#### Your task:
Once the pictures have been set aside, copy every remaining entry exactly.

#### Material for this exercise:
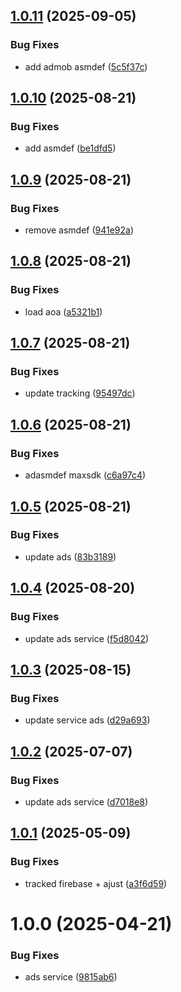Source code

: ## [1.0.11](https://github.com/KhanhTQ-Organization/com.ktgame.services.ads/compare/v1.0.10...v1.0.11) (2025-09-05)


### Bug Fixes

* add admob asmdef ([5c5f37c](https://github.com/KhanhTQ-Organization/com.ktgame.services.ads/commit/5c5f37c1fe5594ba398fe0046ab7da13100777a7))

## [1.0.10](https://github.com/KhanhTQ-Organization/com.ktgame.services.ads/compare/v1.0.9...v1.0.10) (2025-08-21)


### Bug Fixes

* add asmdef ([be1dfd5](https://github.com/KhanhTQ-Organization/com.ktgame.services.ads/commit/be1dfd584e5cc5d9cc1dfcab123853054f917211))

## [1.0.9](https://github.com/KhanhTQ-Organization/com.ktgame.services.ads/compare/v1.0.8...v1.0.9) (2025-08-21)


### Bug Fixes

* remove asmdef ([941e92a](https://github.com/KhanhTQ-Organization/com.ktgame.services.ads/commit/941e92a2defe22d4d946b87b698a064b428e6705))

## [1.0.8](https://github.com/KhanhTQ-Organization/com.ktgame.services.ads/compare/v1.0.7...v1.0.8) (2025-08-21)


### Bug Fixes

* load aoa ([a5321b1](https://github.com/KhanhTQ-Organization/com.ktgame.services.ads/commit/a5321b1769b96e3501ad339b5a3b61663e4e3395))

## [1.0.7](https://github.com/KhanhTQ-Organization/com.ktgame.services.ads/compare/v1.0.6...v1.0.7) (2025-08-21)


### Bug Fixes

* update tracking ([95497dc](https://github.com/KhanhTQ-Organization/com.ktgame.services.ads/commit/95497dc7bc450704a9ef412745be97f4b22c5caa))

## [1.0.6](https://github.com/KhanhTQ-Organization/com.ktgame.services.ads/compare/v1.0.5...v1.0.6) (2025-08-21)


### Bug Fixes

* adasmdef maxsdk ([c6a97c4](https://github.com/KhanhTQ-Organization/com.ktgame.services.ads/commit/c6a97c46aa6b0978d5e742f535111b1c3ab99ef3))

## [1.0.5](https://github.com/KhanhTQ-Organization/com.ktgame.services.ads/compare/v1.0.4...v1.0.5) (2025-08-21)


### Bug Fixes

* update ads ([83b3189](https://github.com/KhanhTQ-Organization/com.ktgame.services.ads/commit/83b3189167ef2b1e5f1191dd0b41398e9f2e113f))

## [1.0.4](https://github.com/KhanhTQ-Organization/com.ktgame.services.ads/compare/v1.0.3...v1.0.4) (2025-08-20)


### Bug Fixes

* update ads service ([f5d8042](https://github.com/KhanhTQ-Organization/com.ktgame.services.ads/commit/f5d804228835a24d8187352a7de669b44133b520))

## [1.0.3](https://github.com/KhanhTQ-Organization/com.ktgame.services.ads/compare/v1.0.2...v1.0.3) (2025-08-15)


### Bug Fixes

* update service ads ([d29a693](https://github.com/KhanhTQ-Organization/com.ktgame.services.ads/commit/d29a6932c538652b05ccb414f4f1f422effaf2f8))

## [1.0.2](https://github.com/KhanhTQ-hub/com.ktgame.services.ads/compare/v1.0.1...v1.0.2) (2025-07-07)


### Bug Fixes

* update ads service ([d7018e8](https://github.com/KhanhTQ-hub/com.ktgame.services.ads/commit/d7018e820101d8626aff5ea7e9d573fbe953b3c0))

## [1.0.1](https://github.com/KhanhTQ-hub/com.ktgame.services.ads/compare/v1.0.0...v1.0.1) (2025-05-09)


### Bug Fixes

* tracked firebase + ajust ([a3f6d59](https://github.com/KhanhTQ-hub/com.ktgame.services.ads/commit/a3f6d59c539f0ba5a595ac947a29d3655cecfdac))

# 1.0.0 (2025-04-21)


### Bug Fixes

* ads service ([9815ab6](https://github.com/KhanhTQ-hub/com.ktgame.services.ads/commit/9815ab6e0f430eea95aa5f9f4cc0c53f5b3d669f))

#### Task result:
Source code

: ## [1.0.11](https://github.com/KhanhTQ-Organization/com.ktgame.services.ads/compare/v1.0.10...v1.0.11) (2025-09-05)


### Bug Fixes

* add admob asmdef ([5c5f37c](https://github.com/KhanhTQ-Organization/com.ktgame.services.ads/commit/5c5f37c1fe5594ba398fe0046ab7da13100777a7))

## [1.0.10](https://github.com/KhanhTQ-Organization/com.ktgame.services.ads/compare/v1.0.9...v1.0.10) (2025-08-21)


### Bug Fixes

* add asmdef ([be1dfd5](https://github.com/KhanhTQ-Organization/com.ktgame.services.ads/commit/be1dfd584e5cc5d9cc1dfcab123853054f917211))

## [1.0.9](https://github.com/KhanhTQ-Organization/com.ktgame.services.ads/compare/v1.0.8...v1.0.9) (2025-08-21)


### Bug Fixes

* remove asmdef ([941e92a](https://github.com/KhanhTQ-Organization/com.ktgame.services.ads/commit/941e92a2defe22d4d946b87b698a064b428e6705))

## [1.0.8](https://github.com/KhanhTQ-Organization/com.ktgame.services.ads/compare/v1.0.7...v1.0.8) (2025-08-21)


### Bug Fixes

* load aoa ([a5321b1](https://github.com/KhanhTQ-Organization/com.ktgame.services.ads/commit/a5321b1769b96e3501ad339b5a3b61663e4e3395))

## [1.0.7](https://github.com/KhanhTQ-Organization/com.ktgame.services.ads/compare/v1.0.6...v1.0.7) (2025-08-21)


### Bug Fixes

* update tracking ([95497dc](https://github.com/KhanhTQ-Organization/com.ktgame.services.ads/commit/95497dc7bc450704a9ef412745be97f4b22c5caa))

## [1.0.6](https://github.com/KhanhTQ-Organization/com.ktgame.services.ads/compare/v1.0.5...v1.0.6) (2025-08-21)


### Bug Fixes

* adasmdef maxsdk ([c6a97c4](https://github.com/KhanhTQ-Organization/com.ktgame.services.ads/commit/c6a97c46aa6b0978d5e742f535111b1c3ab99ef3))

## [1.0.5](https://github.com/KhanhTQ-Organization/com.ktgame.services.ads/compare/v1.0.4...v1.0.5) (2025-08-21)


### Bug Fixes

* update ads ([83b3189](https://github.com/KhanhTQ-Organization/com.ktgame.services.ads/commit/83b3189167ef2b1e5f1191dd0b41398e9f2e113f))

## [1.0.4](https://github.com/KhanhTQ-Organization/com.ktgame.services.ads/compare/v1.0.3...v1.0.4) (2025-08-20)


### Bug Fixes

* update ads service ([f5d8042](https://github.com/KhanhTQ-Organization/com.ktgame.services.ads/commit/f5d804228835a24d8187352a7de669b44133b520))

## [1.0.3](https://github.com/KhanhTQ-Organization/com.ktgame.services.ads/compare/v1.0.2...v1.0.3) (2025-08-15)


### Bug Fixes

* update service ads ([d29a693](https://github.com/KhanhTQ-Organization/com.ktgame.services.ads/commit/d29a6932c538652b05ccb414f4f1f422effaf2f8))

## [1.0.2](https://github.com/KhanhTQ-hub/com.ktgame.services.ads/compare/v1.0.1...v1.0.2) (2025-07-07)


### Bug Fixes

* update ads service ([d7018e8](https://github.com/KhanhTQ-hub/com.ktgame.services.ads/commit/d7018e820101d8626aff5ea7e9d573fbe953b3c0))

## [1.0.1](https://github.com/KhanhTQ-hub/com.ktgame.services.ads/compare/v1.0.0...v1.0.1) (2025-05-09)


### Bug Fixes

* tracked firebase + ajust ([a3f6d59](https://github.com/KhanhTQ-hub/com.ktgame.services.ads/commit/a3f6d59c539f0ba5a595ac947a29d3655cecfdac))

# 1.0.0 (2025-04-21)


### Bug Fixes

* ads service ([9815ab6](https://github.com/KhanhTQ-hub/com.ktgame.services.ads/commit/9815ab6e0f430eea95aa5f9f4cc0c53f5b3d669f))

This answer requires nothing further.